JOÃO DOIDO-HOMENAGEM PÓSTUMA AO JACARÉ

Era alegre, extrovertido, feliz e levava a vida como se fosse uma festa.
Era muito pobre, tanto quanto eu, talvez menos um pouco, mas isso não significava necessàriamente uma postura de humildade e timidez.

Pelo contrário, era um moleque daqueles chamados de rua, tipo travesso, esperto, batendo bola em campinhos improvisados e que aprendera todas as malandragens fora de casa, muito embora sob controle de uma rígida educação familiar, nos moldes conhecidos daquele tempo. Era um dos mais bonitos da familia Guima de Ponte Nova, Rasa, Palmeiras, MG a BH, Nova Lima, Rezende RJ, e adjacencias mil, que na verdade tem muito pouca gente feia.

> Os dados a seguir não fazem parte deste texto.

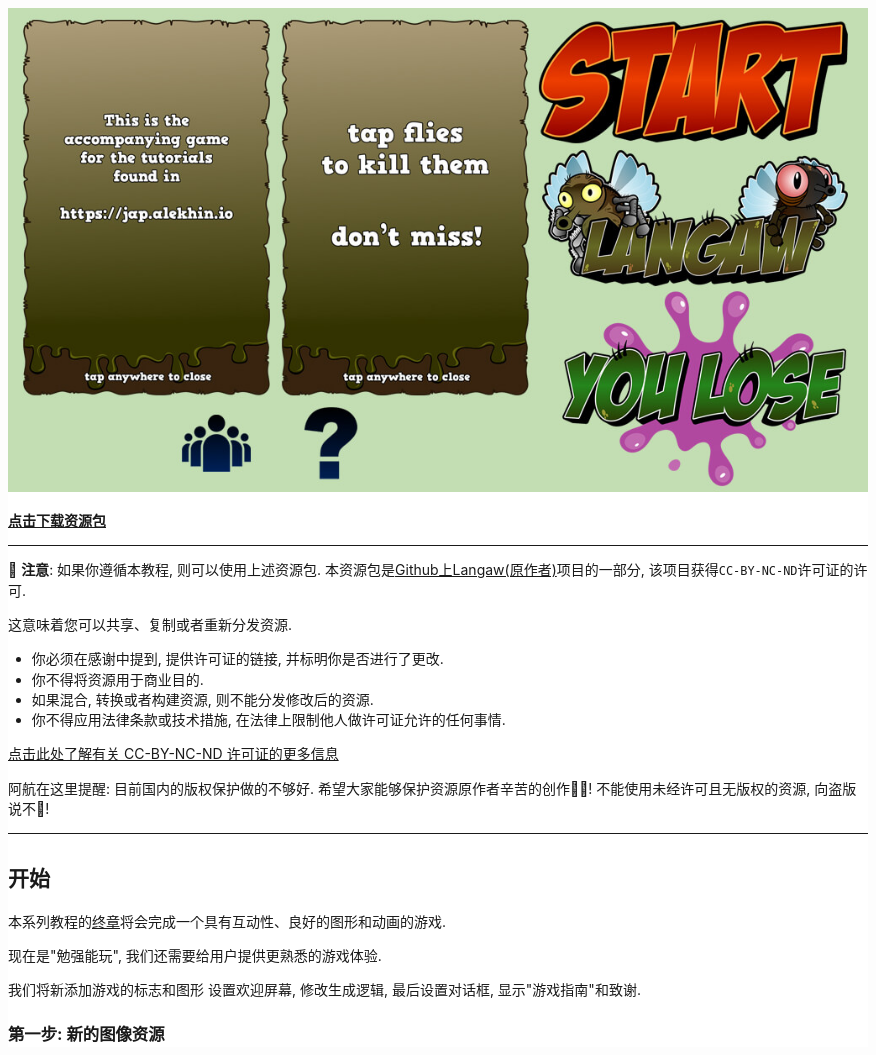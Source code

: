 ![Flutter 游戏开发(flame) 03 界面和弹窗(3/5)](images/01.jpg)

[**点击下载资源包**](https://jap.alekhin.io/wp-content/uploads/2019/03/resource-pack-part-3.zip)

* * *

🔴 **注意**: 如果你遵循本教程, 则可以使用上述资源包. 本资源包是[Github上Langaw(原作者)](https://github.com/japalekhin/langaw)项目的一部分, 该项目获得`CC-BY-NC-ND`许可证的许可.

这意味着您可以共享、复制或者重新分发资源.

- 你必须在感谢中提到, 提供许可证的链接, 并标明你是否进行了更改.
- 你不得将资源用于商业目的.
- 如果混合, 转换或者构建资源, 则不能分发修改后的资源.
- 你不得应用法律条款或技术措施, 在法律上限制他人做许可证允许的任何事情.

[点击此处了解有关 CC-BY-NC-ND 许可证的更多信息](https://creativecommons.org/licenses/by-nc-nd/2.0/legalcode)

阿航在这里提醒: 目前国内的版权保护做的不够好. 希望大家能够保护资源原作者辛苦的创作🙏🙏! 不能使用未经许可且无版权的资源, 向盗版说不👋!

* * *

## 开始

本系列教程的[终章](/post/2020/flutter-游戏开发flame-05-收尾和打包/)将会完成一个具有互动性、良好的图形和动画的游戏.

现在是"勉强能玩", 我们还需要给用户提供更熟悉的游戏体验.

我们将新添加游戏的标志和图形 设置欢迎屏幕, 修改生成逻辑, 最后设置对话框, 显示"游戏指南"和致谢.

### 第一步: 新的图像资源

Sabia todas as piadas, todos os palavrões, era irreverente e extremamente gozador. Mas era gente, como ninguém. Era diferente, quando alguém chorava, ele chorava junto de verdade, sempre foi companheiro pra todas as horas.

Cheguei de uma cidadezinha do interior, Ponte Nova, MG, o berço da nossa grande familia, minha querida terra natal, como teria dito meu conterrâneo João Bosco Mucci, um lugarzinho perto de Ouro Preto (mas é a terrinha que eu mais amo) e o procurei em BHte.

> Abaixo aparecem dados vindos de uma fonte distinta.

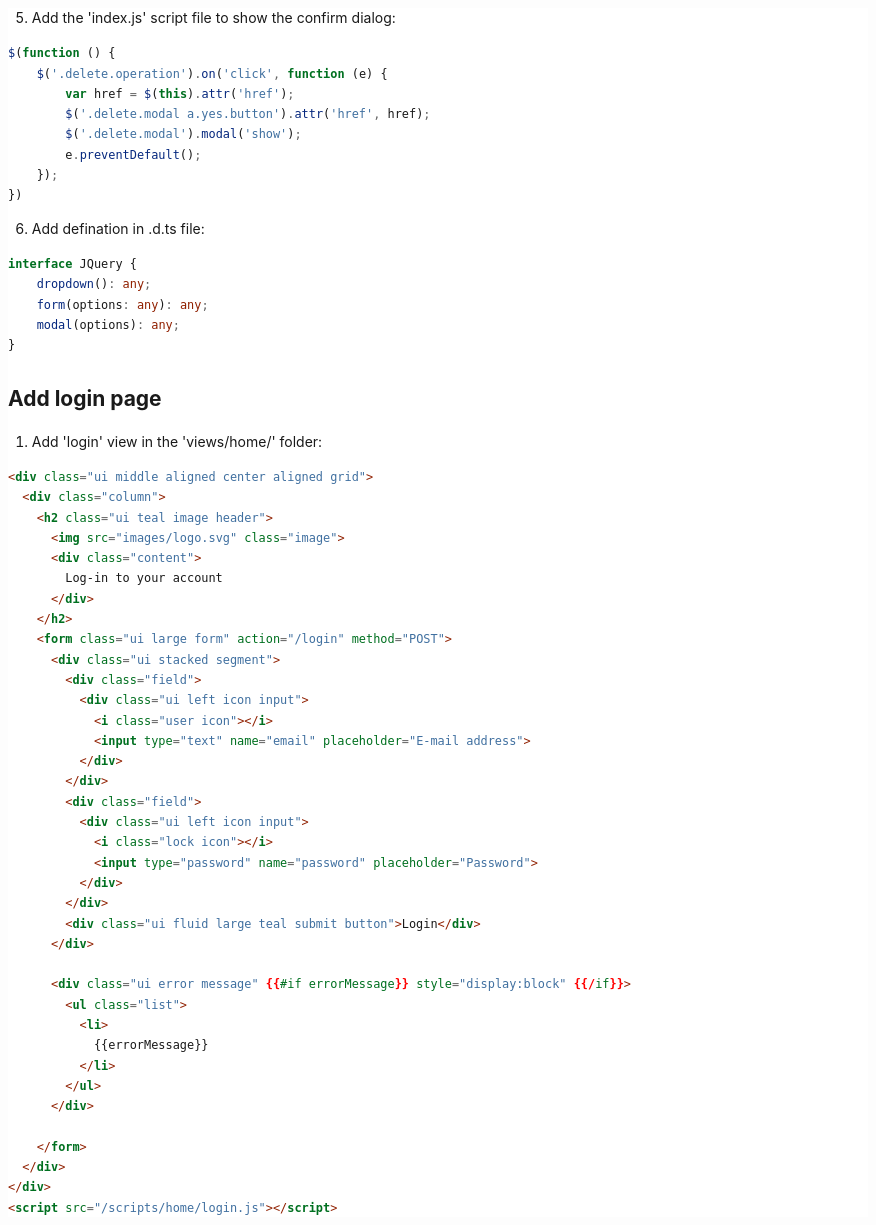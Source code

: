 5. Add the 'index.js' script file to show the confirm dialog:

```typescript
$(function () {
    $('.delete.operation').on('click', function (e) {
        var href = $(this).attr('href');
        $('.delete.modal a.yes.button').attr('href', href);
        $('.delete.modal').modal('show');
        e.preventDefault();
    });    
})  
```

6. Add defination in .d.ts file:

```typescript
interface JQuery {
    dropdown(): any;
    form(options: any): any;
    modal(options): any;
}
```

## Add login page
1. Add 'login' view in the 'views/home/' folder:

```html
<div class="ui middle aligned center aligned grid">
  <div class="column">
    <h2 class="ui teal image header">
      <img src="images/logo.svg" class="image">
      <div class="content">
        Log-in to your account
      </div>
    </h2>
    <form class="ui large form" action="/login" method="POST">
      <div class="ui stacked segment">
        <div class="field">
          <div class="ui left icon input">
            <i class="user icon"></i>
            <input type="text" name="email" placeholder="E-mail address">
          </div>
        </div>
        <div class="field">
          <div class="ui left icon input">
            <i class="lock icon"></i>
            <input type="password" name="password" placeholder="Password">
          </div>
        </div>
        <div class="ui fluid large teal submit button">Login</div>
      </div>

      <div class="ui error message" {{#if errorMessage}} style="display:block" {{/if}}>
        <ul class="list">
          <li>
            {{errorMessage}}
          </li>
        </ul>
      </div>

    </form>
  </div>
</div>
<script src="/scripts/home/login.js"></script>
```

Era meu primo. Poderia ser um protetor, um guia para que eu me adaptasse o mais rapidamente aos entraves naturais de uma capital, para onde eu estava me mudando para tentar a vida melhor, embora naquele tempo (1961) possuisse apenas uns 300 mil habitantes.

Andavamos ainda de bonde e creiam, o cobrador andava por fora nos trilhos recebendo as passagens e ninguém descia sem pagar e a TV ainda estava chegando em nossas vidas e eu cheguei com emprego arrumado, lembro-me bem na Rua Caetés. Bons tempos aqueles.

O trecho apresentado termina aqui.